Masalah ketersediaan cadangan bahan bakar fosil ini tidak hanya pada minyak bumi. Sumber lain seperti batu bara dan gas bumi juga mengalami masalah yang sama walaupun tidak sesignifikan minyak bumi. Jika pada 2013 ini Indonesia sudah mengalami defisit neraca perdagangan yang akhirnya melemahkan rupiah yang salah satu pos terbesarnya adalah impor minyak bumi, ketika 20 tahun lagi minyak bumi Indonesia habis—tanpa ada penemuan cadangan baru—sektor keuangan Indonesia akan mendapatkan pukulan telak serta akan merembet pada sektor-sektor lain. 

Kondisi ini tentu menimbulkan kekhawatiran besar baik bagi kalangan akademisi, praktisi energi, pemerintah, maupun masyarakat umum. Dari kekhawatiran tersebut lahirlah Perpres 5/2006 tentang Energi Mix Nasional sebagai salah satu visi untuk menyelesaikan masalah ini. Disusul dengan Undang- Undang Nomor 30 Tahun 2007 tentang Energi yang merupakan langkah pemerintah untuk menyelesaikan masalah ketergantungan pada bahan bakar fosil ini. 

Selain itu juga hadir Peraturan Pemerintah (PP) Nomor 70 Tahun 2009 tentang Konservasi Energi. Walaupun sudah ditopang berbagai aturan hukum, jika kita berkaca pada data, akan ditemukan bahwa kondisi sepuluh tahun terakhir secara umum tidak menunjukkan perbaikan, bahkan cenderung memburuk dengansangat cepat. 

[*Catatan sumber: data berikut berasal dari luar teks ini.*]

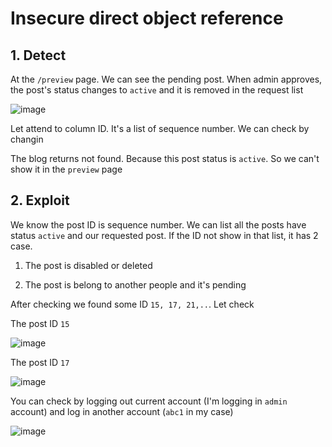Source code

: # Insecure direct object reference


## 1. Detect    


At the `/preview` page. We can see the pending post. When admin approves, the post's status changes to `active` and it is removed in the request list  

![image](https://user-images.githubusercontent.com/22276823/133434553-a5037591-8a14-4c76-a00a-d0d3f94c6789.png)


Let attend to column ID. It's a list of sequence number. We can check by changin


The blog returns not found. Because this post status is `active`. So we can't show it in the `preview` page  


## 2. Exploit  

We know the post ID is sequence number. We can list all the posts have status `active` and our requested post. If the ID not show in that list, it has 2 case. 

1. The post is disabled or deleted  

2. The post is belong to another people and it's pending  

After checking we found some ID `15, 17, 21,..`. Let check  

The post ID `15`  

![image](https://user-images.githubusercontent.com/22276823/133437304-a3f0b872-3b9b-45d8-a1b7-c33775c7749c.png)


The post ID `17` 

![image](https://user-images.githubusercontent.com/22276823/133437458-062d27bd-de58-482c-9005-768f1bb1037a.png)


You can check by logging out current account (I'm logging in `admin` account) and log in another account (`abc1` in my case) 


![image](https://user-images.githubusercontent.com/22276823/133438805-3fefc362-3bf1-4a0f-9e8c-cb196fcb22f0.png)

Pada 2012saja rata-rata terjadi defisit 647.000 barel per hari karena Indonesia hanya mencapai lifting minyak sebanyak rata-rata 918.000 barel per hari sementara rata-rata konsumsi mencapai 1.556.000 barel per hari (BP Statistical Review of World Energy, 2013). 

Opsi Energi Terbarukan 

Indonesia merupakan negara yang diberkahi dengan semua potensi energi terbarukan. Bukan hal yang sulit jika memang pemerintah mau untuk serius melakukan diversifikasi, bukan hanya niat di atas kertas. Semua jenis energi terbarukan tersedia dalam jumlah yang melimpah seperti tenaga air, panas bumi, biomass, tenaga matahari, dan tenaga angin. Namun, pemanfaatannya masih sangat rendah. 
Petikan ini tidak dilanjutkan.